パッと見、Bボタンで機械的に太らせたフォントとBoldフォントは同じ様に見えますがBoldフォントはフォントデザイナーの手によって文字が潰れないように調節されていますので綺麗に表示することが出来ます。 ただ、全ての種類のフォントにウエイトが用意されている訳ではないのでご注意ください。
さらに、フォントの中には、RegularフォントにBボタンを使うことで自動的にBoldフォントに切り替わるフォントもあります。
ちなみにWindows10では弊社のUDフォントである「BIZ UDゴシック」、「BIZ UD明朝」、「UDデジタル教科書体」をご利用いただけますが、「BIZ UDゴシック」はBボタンを押すと自動的に「BIZ UDゴシック」の「Bold」が適用されますので、Bボタンを使っていただいても大丈夫です(笑)。
また、弊社のMORISAWA BIZ+に収録されているUDデジタル教科書体以外のUDフォントも、Bボタンをお使いいただける仕様になっています。
もっと多くの人に発信していきたい
ーー野村さんの今後のやりたい事を教えてください。
モリサワに入社する前は書体の事などを全く知らなかったのですが、本日お話しした事を先輩社員の方から沢山教えていただきながら、書体を変えたり、レイアウトを工夫したりする事で伝わる変化を実感して学んできました。
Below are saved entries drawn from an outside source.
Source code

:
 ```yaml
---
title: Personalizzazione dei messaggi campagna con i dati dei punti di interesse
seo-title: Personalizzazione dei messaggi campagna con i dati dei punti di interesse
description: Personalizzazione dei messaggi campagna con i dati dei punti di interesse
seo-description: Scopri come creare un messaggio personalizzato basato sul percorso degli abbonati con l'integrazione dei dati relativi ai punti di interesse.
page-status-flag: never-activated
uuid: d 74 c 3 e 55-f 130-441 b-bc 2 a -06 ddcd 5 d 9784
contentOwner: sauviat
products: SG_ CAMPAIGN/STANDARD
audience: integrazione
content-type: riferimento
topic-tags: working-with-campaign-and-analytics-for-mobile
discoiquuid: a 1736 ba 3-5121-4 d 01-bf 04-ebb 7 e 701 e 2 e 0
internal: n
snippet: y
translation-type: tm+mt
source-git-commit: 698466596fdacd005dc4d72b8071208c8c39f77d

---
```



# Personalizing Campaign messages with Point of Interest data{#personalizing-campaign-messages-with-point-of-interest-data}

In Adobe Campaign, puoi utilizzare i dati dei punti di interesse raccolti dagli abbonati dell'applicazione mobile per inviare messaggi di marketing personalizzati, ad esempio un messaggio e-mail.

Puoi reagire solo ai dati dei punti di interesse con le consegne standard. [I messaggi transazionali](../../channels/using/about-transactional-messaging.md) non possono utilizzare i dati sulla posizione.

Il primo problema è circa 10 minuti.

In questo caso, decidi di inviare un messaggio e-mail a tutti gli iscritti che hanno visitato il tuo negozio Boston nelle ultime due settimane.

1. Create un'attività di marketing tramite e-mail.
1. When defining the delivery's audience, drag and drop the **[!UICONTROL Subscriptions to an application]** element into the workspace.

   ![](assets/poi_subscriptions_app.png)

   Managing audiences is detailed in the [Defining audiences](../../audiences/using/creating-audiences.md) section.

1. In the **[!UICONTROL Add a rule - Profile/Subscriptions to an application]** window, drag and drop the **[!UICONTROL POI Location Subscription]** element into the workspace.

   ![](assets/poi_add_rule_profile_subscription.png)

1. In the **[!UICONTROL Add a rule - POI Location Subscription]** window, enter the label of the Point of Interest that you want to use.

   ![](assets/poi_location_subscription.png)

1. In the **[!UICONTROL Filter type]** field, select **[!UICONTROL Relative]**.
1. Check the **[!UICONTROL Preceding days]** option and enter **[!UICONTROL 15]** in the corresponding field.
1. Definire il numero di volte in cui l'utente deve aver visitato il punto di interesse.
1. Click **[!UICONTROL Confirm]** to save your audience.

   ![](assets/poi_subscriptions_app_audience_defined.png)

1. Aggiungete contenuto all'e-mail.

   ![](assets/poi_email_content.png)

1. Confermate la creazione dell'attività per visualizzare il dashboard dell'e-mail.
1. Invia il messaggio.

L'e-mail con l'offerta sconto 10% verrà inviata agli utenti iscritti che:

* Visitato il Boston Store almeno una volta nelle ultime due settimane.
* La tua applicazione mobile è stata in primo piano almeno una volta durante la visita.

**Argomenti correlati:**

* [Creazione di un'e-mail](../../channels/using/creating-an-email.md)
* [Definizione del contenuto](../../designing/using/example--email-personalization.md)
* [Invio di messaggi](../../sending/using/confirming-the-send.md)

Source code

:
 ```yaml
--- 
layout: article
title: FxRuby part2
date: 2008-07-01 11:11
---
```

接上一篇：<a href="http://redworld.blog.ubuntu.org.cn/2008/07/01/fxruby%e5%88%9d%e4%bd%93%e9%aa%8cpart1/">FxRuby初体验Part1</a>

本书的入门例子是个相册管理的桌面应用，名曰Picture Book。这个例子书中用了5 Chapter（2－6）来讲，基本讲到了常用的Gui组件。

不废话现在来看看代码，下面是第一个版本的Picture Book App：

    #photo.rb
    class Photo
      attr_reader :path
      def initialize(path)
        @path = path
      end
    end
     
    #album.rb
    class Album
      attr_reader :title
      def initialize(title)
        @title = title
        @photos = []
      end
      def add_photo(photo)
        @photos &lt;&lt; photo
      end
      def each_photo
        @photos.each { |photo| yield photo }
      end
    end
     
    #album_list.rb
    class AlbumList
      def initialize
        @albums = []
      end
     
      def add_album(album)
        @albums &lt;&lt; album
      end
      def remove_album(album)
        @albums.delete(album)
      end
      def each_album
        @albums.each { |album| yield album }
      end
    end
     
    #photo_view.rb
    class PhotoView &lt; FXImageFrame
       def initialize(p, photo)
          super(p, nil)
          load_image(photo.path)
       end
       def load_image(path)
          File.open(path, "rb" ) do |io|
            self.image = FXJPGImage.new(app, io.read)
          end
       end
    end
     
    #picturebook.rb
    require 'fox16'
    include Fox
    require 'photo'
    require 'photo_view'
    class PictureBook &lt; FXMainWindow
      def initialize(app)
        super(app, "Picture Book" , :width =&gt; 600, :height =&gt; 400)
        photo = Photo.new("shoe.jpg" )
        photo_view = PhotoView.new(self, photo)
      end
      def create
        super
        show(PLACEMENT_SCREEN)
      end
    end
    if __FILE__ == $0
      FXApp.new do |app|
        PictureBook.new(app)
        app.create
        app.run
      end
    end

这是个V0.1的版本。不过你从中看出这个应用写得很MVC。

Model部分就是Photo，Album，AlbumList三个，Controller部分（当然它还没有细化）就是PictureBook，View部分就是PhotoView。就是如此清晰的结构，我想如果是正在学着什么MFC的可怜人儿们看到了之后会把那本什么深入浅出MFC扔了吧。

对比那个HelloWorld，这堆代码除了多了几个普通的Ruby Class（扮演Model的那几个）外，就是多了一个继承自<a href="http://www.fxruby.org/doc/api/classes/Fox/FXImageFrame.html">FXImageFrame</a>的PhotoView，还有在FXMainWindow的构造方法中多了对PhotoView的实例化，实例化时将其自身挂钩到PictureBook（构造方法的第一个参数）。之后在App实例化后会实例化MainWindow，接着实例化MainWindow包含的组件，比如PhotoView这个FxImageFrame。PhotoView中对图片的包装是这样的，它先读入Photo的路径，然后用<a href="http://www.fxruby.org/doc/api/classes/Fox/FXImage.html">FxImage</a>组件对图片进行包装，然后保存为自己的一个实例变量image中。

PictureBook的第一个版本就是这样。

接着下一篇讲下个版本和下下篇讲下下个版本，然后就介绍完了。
また、最近は私が伝える立場になる事が増えてきましたが、皆様からの感謝の言葉をいただくたびに、もっと沢山の人に伝えていきたい気持ちが湧いてきます。
まだまだ勉強途中なので皆様に色々教えていただく事も沢山ありますが、それ以上にもっともっと多くの人に発信していけるように頑張りたいと思います。
またこのように、「伝わる資料」を作るためのポイントを知っているだけで、こんなにも伝わりやすさに差が出るのだと学ぶことができ、さらに学んだ知識をセミナーなどで発信することができる、恵まれた環境に感謝したいと思います。